Caracas, July 28th, 2015
To my boss
Dear Mr.
I am writing this letter to inform you of my personal decision to quit teaching. This is motivated by the fact that, today, after having the world experienced many Schools of Thought and after having it come up with many learning theories, we still believe that teaching (especially at the university) means transmitting knowledge from an all mighty (and all knowing) supreme mind to thirty to forty students each class.
As I see it, inspired by those learning trends, teachers have assumed different roles. We have been instructors, auditors, brain challengers, facilitators and promoters of learning environments… This rings many bells in my head.
I strongly believe you don’t need professors to “instruct” people anymore and you don’t need professors to quietly accept to teach your lessons every year. You don’t need professors to transmit knowledge. I believe you need professors to challenge it.
In fact, people should not even go to college to acquire knowledge. We are not that simple. People should go to college to defy it. See it this way, once students have understood “your” content, they must be able to confront it, generate hypothesis, confirm them, reject them, and build new theories from there. So, why do you want professors to transmit knowledge? Why professors at all? And if students were able to do all those things, why would you expect professors to do less? Transmitting knowledge is plain too selfish.
I am sorry, I cannot teach the same “lessons” anymore. What’s more, I cannot silently support an undisputable system by obediently teaching your lessons every year. I cannot believe professors are needed for that! I am not here to fill in empty bags. I cannot support without questioning and I refuse to join the hopeless (already full) group of unheard conformist professors who have chosen carrier stability over creative freedom.
I understand Mr. that my arguments deliberately ignore all the elements involved in this great university life specter; however, those are the ones that speak to me the most. I must, then, sadly inform you that I’m quitting teaching for good, and I say “sadly” not because I regret my decision but because of all the unpleasant experiences I have had trying to do any teaching these years.

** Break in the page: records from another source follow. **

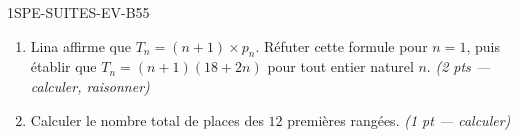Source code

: \begin{evaluation}{1SPE-SUITES-EV-B}{55}
\begin{enumerate}
  \item Lina affirme que $T_n=(n+1)\times p_n$. Réfuter cette formule pour
  $n=1$, puis établir que $T_n=(n+1)(18+2n)$ pour tout entier naturel $n$.
  \ifnxVersionProfesseur\hfill\textit{(2 pts — calculer, raisonner)}\fi

  \item Calculer le nombre total de places des $12$ premières rangées.
  \ifnxVersionProfesseur\hfill\textit{(1 pt — calculer)}\fi
\end{enumerate}

\end{evaluation}
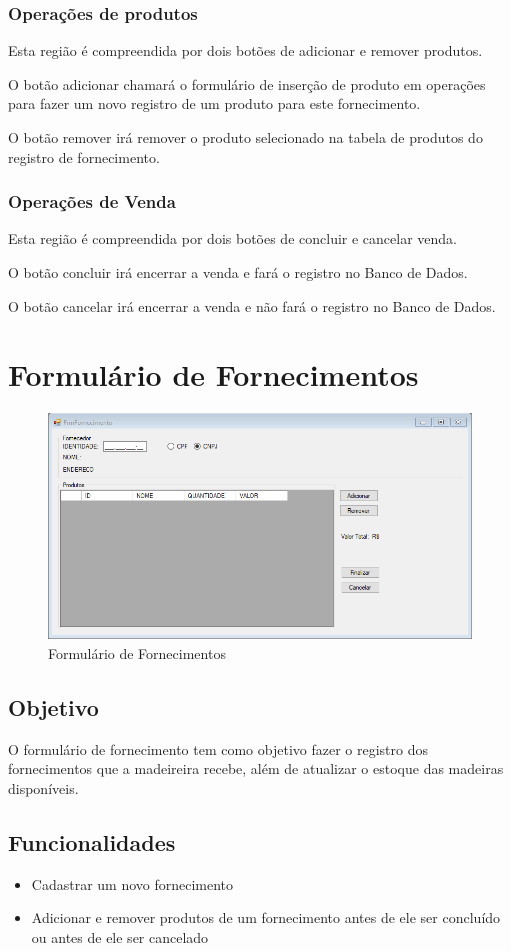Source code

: \documentclass[
	article,			%
	12pt,				%
	oneside,			%
	a4paper,			%
	english,			%
	brazil,				%
	sumario=tradicional
	]{abntex2}
\begin{document}
	\subsubsection{Operações de produtos}
	Esta região é compreendida por dois botões de adicionar e remover produtos.
	
	O botão adicionar chamará o formulário de inserção de produto em operações para fazer um novo registro de um produto para este fornecimento.
	
	O botão remover irá remover o produto selecionado na tabela de produtos do registro de fornecimento.
	\subsubsection{Operações de Venda}
	Esta região é compreendida por dois botões de concluir e cancelar venda.
	
	O botão concluir irá encerrar a venda e fará o registro no Banco de Dados.
	
	O botão cancelar irá encerrar a venda e não fará o registro no Banco de Dados.
	\newpage
	\section{Formulário de Fornecimentos}
	\begin{figure}[!htb]
		\centering
		\includegraphics[scale=0.7]{../Figuras/FrmFornecimento.png}
		\caption{Formulário de Fornecimentos}
	\end{figure}
	\subsection{Objetivo}
	O formulário de fornecimento tem como objetivo fazer o registro dos fornecimentos que a madeireira recebe, além de atualizar o estoque das madeiras disponíveis.  
	\subsection{Funcionalidades}
		\begin{itemize}
		\item Cadastrar um novo fornecimento
		\item Adicionar e remover produtos de um fornecimento antes de ele ser concluído ou antes de ele ser cancelado 
	\end{itemize}
\end{document}
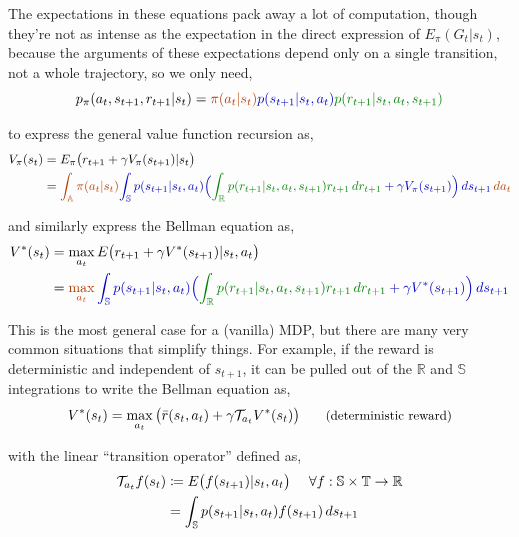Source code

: The expectations in these equations pack away a lot of computation, though they're not as intense as the expectation in the direct expression of $E_\pi(G_t|s_t)$, because the arguments of these expectations depend only on a single transition, not a whole trajectory, so we only need,
\begin{equation*}
p_\pi(a_t, s_{t+1}, r_{t+1}|s_t) = \orange{\pi(a_t|s_t)} \blue{p(s_{t+1}|s_t,a_t)} \green{p(r_{t+1}|s_t,a_t,s_{t+1})}
\end{equation*}

to express the general value function recursion as,
\begin{align*}
V_\pi(s_t) &= E_\pi\big{(}r_{t+1} + \gamma V_{\pi}(s_{t+1}) | s_t\big{)}\\
&= \orange{\int_{\mathbb{A}} \pi(a_t|s_t) \blue{\int_{\mathbb{S}} p(s_{t+1}|s_t,a_t) \Big{(}\green{\int_{\mathbb{R}}p(r_{t+1}|s_t,a_t,s_{t+1}) r_{t+1} \,dr_{t+1}} + \gamma V_{\pi}(s_{t+1}) \Big{)}\,ds_{t+1}}\,da_t}
\end{align*}

and similarly express the Bellman equation as,
\begin{align*}
V^*(s_t) &= \max_{a_t} E\big{(}r_{t+1} + \gamma V^*(s_{t+1}) | s_t, a_t\big{)}\\
&= \orange{\max_{a_t} \blue{\int_{\mathbb{S}} p(s_{t+1}|s_t,a_t) \Big{(}\green{\int_{\mathbb{R}} p(r_{t+1}|s_t,a_t,s_{t+1})r_{t+1} \,dr_{t+1}} + \gamma V^*(s_{t+1}) \Big{)}\,ds_{t+1}}}
\end{align*}

This is the most general case for a (vanilla) MDP, but there are many very common situations that simplify things. For example, if the reward is deterministic and independent of $s_{t+1}$, it can be pulled out of the $\mathbb{R}$ and $\mathbb{S}$ integrations to write the Bellman equation as,
\begin{equation*}
V^*(s_t) = \max_{a_t} \big{(} \bar{r}(s_t, a_t) + \gamma \mathcal{T}_{a_t} V^*(s_t) \big{)} \small{\tag{deterministic reward}}
\end{equation*}

with the linear ``transition operator'' defined as,
\begin{align*}
\mathcal{T}_{a_t} f(s_t) &\coloneqq E\big{(}f(s_{t+1})|s_t,a_t\big{)}\ \ \ \ \forall f : \mathbb{S} \times \mathbb{T} \to \mathbb{R}\\
&= \int_{\mathbb{S}}p(s_{t+1}|s_t,a_t)f(s_{t+1})\,ds_{t+1}
\end{align*}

I thank you for considering me qualified enough to do this job and for letting me in in this higher education environment.
Sincerely yours,
The frustrated professor.
PS: You must also know that I have no plans to stop working at the institution. I hope you have not thought this a resignation letter. It is not. I have only written this letter to inform you that from now on I am not teaching anymore. You may find me in my classroom when you finish reading this.